Paul Krugman has a great column about the so-called climate science hearing last week:
So the joke begins like this: An economist, a lawyer and a professor of marketing walk into a room. What’s the punch line? They were three of the five “expert witnesses” Republicans called for last week’s Congressional hearing on climate science.
Krugman continues with a discussion of one of my Berkeley colleagues:
But the joke actually ended up being on the Republicans, when one of the two actual scientists they invited to testify went off script.
Prof. Richard Muller of Berkeley, a physicist who has gotten into the climate skeptic game, has been leading the Berkeley Earth Surface Temperature project, an effort partially financed by none other than the Koch foundation. And climate deniers — who claim that researchers at NASA and other groups analyzing climate trends have massaged and distorted the data — had been hoping that the Berkeley project would conclude that global warming is a myth.
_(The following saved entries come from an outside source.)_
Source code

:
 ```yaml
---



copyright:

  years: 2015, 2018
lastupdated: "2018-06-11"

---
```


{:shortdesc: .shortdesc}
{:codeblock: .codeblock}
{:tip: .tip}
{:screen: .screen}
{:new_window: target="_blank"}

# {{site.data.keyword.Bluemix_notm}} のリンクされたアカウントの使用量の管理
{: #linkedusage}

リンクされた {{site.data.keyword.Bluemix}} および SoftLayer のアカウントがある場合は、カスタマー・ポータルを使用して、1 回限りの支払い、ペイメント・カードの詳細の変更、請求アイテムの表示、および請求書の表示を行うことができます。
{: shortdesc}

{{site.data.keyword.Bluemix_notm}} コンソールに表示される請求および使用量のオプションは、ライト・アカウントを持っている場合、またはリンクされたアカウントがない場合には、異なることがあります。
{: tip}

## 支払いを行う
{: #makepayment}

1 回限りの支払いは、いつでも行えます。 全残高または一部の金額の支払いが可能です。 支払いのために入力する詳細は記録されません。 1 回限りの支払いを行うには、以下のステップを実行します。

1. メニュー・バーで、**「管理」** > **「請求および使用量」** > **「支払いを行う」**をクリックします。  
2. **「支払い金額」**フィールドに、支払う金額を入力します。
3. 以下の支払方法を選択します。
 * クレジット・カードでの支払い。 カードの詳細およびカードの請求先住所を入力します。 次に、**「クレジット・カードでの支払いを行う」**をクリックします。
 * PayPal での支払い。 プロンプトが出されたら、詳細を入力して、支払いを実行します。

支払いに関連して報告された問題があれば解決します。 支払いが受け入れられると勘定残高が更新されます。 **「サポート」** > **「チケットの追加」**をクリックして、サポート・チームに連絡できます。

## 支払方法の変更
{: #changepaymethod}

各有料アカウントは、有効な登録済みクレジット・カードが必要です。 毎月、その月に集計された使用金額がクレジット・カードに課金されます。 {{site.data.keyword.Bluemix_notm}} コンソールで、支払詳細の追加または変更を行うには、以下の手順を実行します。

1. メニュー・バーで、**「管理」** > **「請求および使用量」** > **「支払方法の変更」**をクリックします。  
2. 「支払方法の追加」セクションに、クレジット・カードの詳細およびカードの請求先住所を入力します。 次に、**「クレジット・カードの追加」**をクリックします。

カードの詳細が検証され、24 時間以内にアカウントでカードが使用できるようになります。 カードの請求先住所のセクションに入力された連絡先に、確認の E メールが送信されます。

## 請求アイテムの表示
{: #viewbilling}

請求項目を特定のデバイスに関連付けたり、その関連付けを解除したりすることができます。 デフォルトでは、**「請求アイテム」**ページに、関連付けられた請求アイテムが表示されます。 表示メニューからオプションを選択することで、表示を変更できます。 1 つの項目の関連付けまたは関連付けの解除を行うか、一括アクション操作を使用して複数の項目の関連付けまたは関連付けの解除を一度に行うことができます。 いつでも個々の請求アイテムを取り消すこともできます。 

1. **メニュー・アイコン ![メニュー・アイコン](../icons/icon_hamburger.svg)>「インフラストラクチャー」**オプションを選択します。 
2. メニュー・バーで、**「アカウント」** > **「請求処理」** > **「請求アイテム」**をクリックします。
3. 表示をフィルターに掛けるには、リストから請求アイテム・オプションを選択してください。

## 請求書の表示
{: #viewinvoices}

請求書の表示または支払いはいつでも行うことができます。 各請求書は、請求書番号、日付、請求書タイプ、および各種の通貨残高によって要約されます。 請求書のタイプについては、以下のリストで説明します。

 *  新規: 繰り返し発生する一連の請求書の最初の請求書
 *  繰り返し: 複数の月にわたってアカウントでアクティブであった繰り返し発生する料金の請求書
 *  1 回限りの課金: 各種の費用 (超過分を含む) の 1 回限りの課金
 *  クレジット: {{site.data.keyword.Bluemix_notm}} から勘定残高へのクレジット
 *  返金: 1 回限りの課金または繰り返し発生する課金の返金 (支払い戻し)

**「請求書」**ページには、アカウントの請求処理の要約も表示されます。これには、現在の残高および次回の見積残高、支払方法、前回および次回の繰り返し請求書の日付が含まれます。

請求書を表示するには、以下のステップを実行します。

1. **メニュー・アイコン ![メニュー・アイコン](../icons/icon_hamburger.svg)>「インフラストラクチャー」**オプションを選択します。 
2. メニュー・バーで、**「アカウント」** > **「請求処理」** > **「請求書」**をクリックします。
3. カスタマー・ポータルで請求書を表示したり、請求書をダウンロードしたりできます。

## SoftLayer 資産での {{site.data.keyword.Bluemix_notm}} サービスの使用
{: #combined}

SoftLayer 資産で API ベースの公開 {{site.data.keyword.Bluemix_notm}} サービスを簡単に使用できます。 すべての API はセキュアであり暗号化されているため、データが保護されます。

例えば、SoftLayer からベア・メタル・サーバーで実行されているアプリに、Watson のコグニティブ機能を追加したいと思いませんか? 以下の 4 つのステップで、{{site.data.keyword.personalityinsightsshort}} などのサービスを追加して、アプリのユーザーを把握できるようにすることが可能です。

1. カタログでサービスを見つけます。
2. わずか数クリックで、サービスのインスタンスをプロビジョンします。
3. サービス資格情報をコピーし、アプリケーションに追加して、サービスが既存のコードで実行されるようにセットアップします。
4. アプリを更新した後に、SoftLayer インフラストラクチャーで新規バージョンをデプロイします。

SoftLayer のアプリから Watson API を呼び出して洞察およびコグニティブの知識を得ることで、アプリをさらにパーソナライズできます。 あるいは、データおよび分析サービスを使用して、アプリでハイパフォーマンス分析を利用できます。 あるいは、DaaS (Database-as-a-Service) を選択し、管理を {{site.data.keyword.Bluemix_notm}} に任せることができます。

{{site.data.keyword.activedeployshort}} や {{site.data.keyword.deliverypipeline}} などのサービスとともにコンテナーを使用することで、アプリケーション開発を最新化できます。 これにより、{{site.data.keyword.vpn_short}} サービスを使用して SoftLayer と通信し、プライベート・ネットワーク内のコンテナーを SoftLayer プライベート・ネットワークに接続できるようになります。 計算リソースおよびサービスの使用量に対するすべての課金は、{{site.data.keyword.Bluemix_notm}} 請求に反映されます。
Instead, however, Professor Muller reported that his group’s preliminary results find a global warming trend “very similar to that reported by the prior groups.”
The reason that I’m prepared to dismiss climate skeptics is illustrated by their response to this unwelcome data:
Just a few weeks ago Anthony Watts, who runs a prominent climate denialist Web site, praised the Berkeley project and piously declared himself “prepared to accept whatever result they produce, even if it proves my premise wrong.” But never mind: once he knew that Professor Muller was going to present those preliminary results, Mr. Watts dismissed the hearing as “post normal science political theater.” And one of the regular contributors on his site dismissed Professor Muller as “a man driven by a very serious agenda.”
“A very serious agenda” — yes, but could that agenda be the search for truth? I realize that’s a foreign concept for some people, but it’s actually what motivates most scientists.